While the beaks of the Galapagos finches are the distinguishing features that divide them into species, their divergences are often measured in fractions of millimeters. The taxonomists and the birds themselves can see the differences but those differences are subtle enough to fool the uninitiated, like Darwin. The beaks of Hawaii’s Drepanididae, in contrast, have diverged in extravagant diversity, with the long slender and downcurved bills of several different nectar feeders standing out. Some of the Hawaii birds have developed beaks similar to those found in the Galapagos, stout seed crushers, more slender and pointed versions better suited to insect and fine seed gathering, but no bird on the Galapagos has anything resembling the inches long curved probes found in Hawaii.
So, the two models of adaptive radiation and dramatic divergence in form seem to be demonstrated in these two archipelagos; tough competition for scarce resources with small variations determining the outcome on the one hand, opportunity driven exploitation of bounteous wealth, on the other. Darwin’s scarcity and competition model seems to fit the conditions on the Galapagos but has led to only minor and subtle divergence among his finches. The wealth driven divergence utilizing reinforced and amplifying algorithmic codes seems to fit the Hawaiian islands.

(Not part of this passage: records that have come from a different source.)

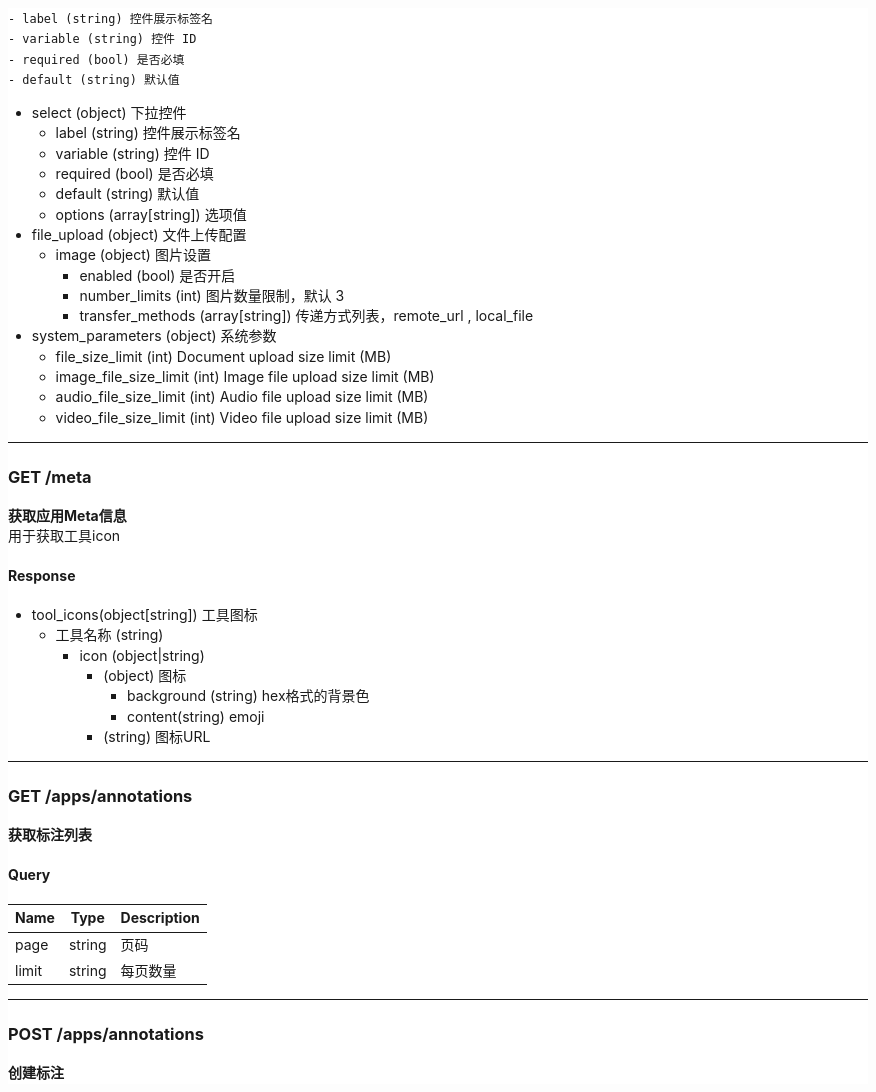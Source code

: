     - label (string) 控件展示标签名
    - variable (string) 控件 ID
    - required (bool) 是否必填
    - default (string) 默认值
  - select (object) 下拉控件
    - label (string) 控件展示标签名
    - variable (string) 控件 ID
    - required (bool) 是否必填
    - default (string) 默认值
    - options (array[string]) 选项值
  - file_upload (object) 文件上传配置
    - image (object) 图片设置
      - enabled (bool) 是否开启
      - number_limits (int) 图片数量限制，默认 3
      - transfer_methods (array[string]) 传递方式列表，remote_url , local_file
- system_parameters (object) 系统参数
  - file_size_limit (int) Document upload size limit (MB)
  - image_file_size_limit (int) Image file upload size limit (MB)
  - audio_file_size_limit (int) Audio file upload size limit (MB)
  - video_file_size_limit (int) Video file upload size limit (MB)

---

### GET /meta
**获取应用Meta信息**  
用于获取工具icon

#### Response
- tool_icons(object[string]) 工具图标
  - 工具名称 (string)
    - icon (object|string)
      - (object) 图标
        - background (string) hex格式的背景色
        - content(string) emoji
      - (string) 图标URL

---

### GET /apps/annotations
**获取标注列表**

#### Query
| Name | Type | Description |
|------|------|-------------|
| page | string | 页码 |
| limit | string | 每页数量 |

---

### POST /apps/annotations
**创建标注**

It’s hard to argue that the inhabitants of either archipelago don’t, or didn’t utilize sentient and culturally transmitted behaviors to pursue their livelihoods, that the nectar feeders in Hawaii had to wait for a bird with a freakishly long bill to start seeking nectar. The Galapagos nectar feeders have developed only slightly variant beaks to facilitate their sipping, beaks that are still useful for harvesting other food sources. The Hawaiian nectar feeders, on the other hand sport extravagantly curved beaks that are useful for little else. While it’s possible that a population with such extravagant beaks was blown by chance to Hawaii, the more likely scenario is that more generalist birds first populated both island chains but that only the Hawaiian islands would support such divergent specialization.
Neither Lamarck nor Darwin had access to any significant information on the nature of genes, of genetic variation, or even of the cellular level operations of sex and the ways that sexual reproduction allocates genetic material to the next generation. Even our own understanding of animal behavior has undergone dramatic discovery and revision in just the last couple of decades. It’s hard to know how they would have integrated such knowledge into their theories but I suspect that Lamarck would have taken great interest in recent revelations about the apparent cultural behavior in animals. I can see him arguing, “See, the act of stretching up for leaves does lead to offspring with longer necks…just not exactly the way I pictured it”.